Ehemaliger Verhörraum im Terrorkomplex Tuol Sleng, Phnom Penh, Kambodscha, heute genutzt für Ausstellungszwecke
James Tyner
James Tyner

Museen als Orte der Gewalt

Gewalt ist ein nahezu ständiger Begleiter der menschlichen Geschichte. Historische Museen müssen deshalb einen Weg finden, wie sie mit Gewalt umgehen. Dabei können sie auch selbst zu Orten der Gewalt werden, schreiben drei Fachleute in einem Gastbeitrag – und versuchen dabei auch Auswege zu skizzieren.

Die Frage, wie Museen Gewalt ausstellen, also etwa Fotos von Massenerschießungen oder Abbildungen sexualisierter Gewalt, beschäftigen Wissenschaft und Ausstellungshäuser immer stärker. Aktuelle Debatten um koloniale Ausbeutungs- und Unterdrückungsverhältnisse haben diese Reflexion entscheidend weitergebracht, weil sie erlauben, Museen auch als Orte struktureller Gewalt zu begreifen.

Über Autor und Autorinnen

Der Historiker Stefan Benedik leitet am Haus der Geschichte Österreich die Abteilung Public History. Die Kulturwissenschaftlerin Zuzanna Dziuban arbeitet am ÖAW-Institut für Kulturwissenschaften und Theatergeschichte am Projekt „Globalized Memorial Museums“ mit. Die Politikwissenschaftlerin Ljiljana Radonić ist stv. Leiterin dieses Instituts und leitet das Projekt.

Durch das Sammeln menschlicher Überreste oder auch den Ausschluss gesellschaftlich benachteiligter Gruppen von Entscheidungen üben Gedächtniseinrichtungen selbst Gewalt aus, selbst wenn ihre Ausstellungen mit der Darstellung von Gewalt kritisch umgehen.

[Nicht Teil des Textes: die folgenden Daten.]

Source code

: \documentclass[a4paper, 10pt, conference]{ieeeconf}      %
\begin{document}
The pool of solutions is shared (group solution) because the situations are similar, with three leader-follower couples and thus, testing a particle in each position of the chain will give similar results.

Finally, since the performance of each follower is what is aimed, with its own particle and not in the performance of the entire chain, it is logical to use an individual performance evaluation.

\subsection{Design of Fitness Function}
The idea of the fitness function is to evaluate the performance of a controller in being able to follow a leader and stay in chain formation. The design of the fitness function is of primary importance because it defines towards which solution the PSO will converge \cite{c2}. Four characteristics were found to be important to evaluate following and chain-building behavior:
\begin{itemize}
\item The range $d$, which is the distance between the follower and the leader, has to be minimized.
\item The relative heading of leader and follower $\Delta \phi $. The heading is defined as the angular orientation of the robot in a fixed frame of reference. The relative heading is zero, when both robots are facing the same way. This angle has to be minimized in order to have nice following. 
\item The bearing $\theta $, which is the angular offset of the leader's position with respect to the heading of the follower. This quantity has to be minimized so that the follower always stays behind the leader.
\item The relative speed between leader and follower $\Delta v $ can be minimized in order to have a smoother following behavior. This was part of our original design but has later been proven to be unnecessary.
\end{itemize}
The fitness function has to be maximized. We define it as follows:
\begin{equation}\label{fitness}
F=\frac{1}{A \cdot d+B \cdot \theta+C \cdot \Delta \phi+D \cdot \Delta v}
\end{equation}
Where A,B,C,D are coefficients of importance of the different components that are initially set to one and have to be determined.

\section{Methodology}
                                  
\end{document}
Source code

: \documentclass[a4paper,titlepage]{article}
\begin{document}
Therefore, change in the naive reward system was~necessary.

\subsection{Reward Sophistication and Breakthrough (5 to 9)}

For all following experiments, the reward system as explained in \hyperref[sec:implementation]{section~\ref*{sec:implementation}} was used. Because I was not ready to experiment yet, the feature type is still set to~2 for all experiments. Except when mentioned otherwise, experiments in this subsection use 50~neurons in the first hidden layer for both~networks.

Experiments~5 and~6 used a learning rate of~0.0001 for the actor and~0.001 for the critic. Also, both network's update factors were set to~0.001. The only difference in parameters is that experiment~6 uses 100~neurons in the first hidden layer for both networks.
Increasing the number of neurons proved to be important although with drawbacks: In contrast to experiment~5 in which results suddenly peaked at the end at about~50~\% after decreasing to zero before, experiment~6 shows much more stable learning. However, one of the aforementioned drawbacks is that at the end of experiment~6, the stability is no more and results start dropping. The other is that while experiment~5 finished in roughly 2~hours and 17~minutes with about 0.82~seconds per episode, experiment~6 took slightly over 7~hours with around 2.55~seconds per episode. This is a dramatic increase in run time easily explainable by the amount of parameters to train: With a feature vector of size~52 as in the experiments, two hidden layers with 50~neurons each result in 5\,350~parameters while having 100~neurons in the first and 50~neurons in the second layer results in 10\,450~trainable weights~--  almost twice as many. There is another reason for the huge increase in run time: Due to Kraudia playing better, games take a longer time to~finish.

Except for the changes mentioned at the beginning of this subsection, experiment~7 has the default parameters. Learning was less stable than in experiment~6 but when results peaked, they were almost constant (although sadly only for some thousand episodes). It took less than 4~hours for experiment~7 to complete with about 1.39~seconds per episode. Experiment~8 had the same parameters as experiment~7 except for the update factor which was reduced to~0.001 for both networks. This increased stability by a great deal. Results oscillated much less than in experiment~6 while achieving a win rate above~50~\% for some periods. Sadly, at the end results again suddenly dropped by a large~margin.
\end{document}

Zunehmende Reflexion von Gewalt

Schon länger stellt die kritische Museologie die etablierten Methoden in Frage, mit denen Museen, insbesondere solche, die sich mit Zeitgeschichte befassen, Deutungshoheit beanspruchen, Geschichte erzählen und versuchen, in ihren Besucher:innen Gefühle auszulösen. In Reaktion darauf haben sich viele Institutionen diese kritische Auseinandersetzung zu eigen gemacht und die Formen, in denen sie politische Gewalt zeigen, verändert. Diese Entwicklung lässt sich weltweit beobachten, weil sich Museen zunehmend global vernetzen, besonders jene, die sich mit den Hinterlassenschaften von Massenverbrechen und Diktaturen befassen und deren Aufgaben Gedenk- und Vermittlungsarbeit sind.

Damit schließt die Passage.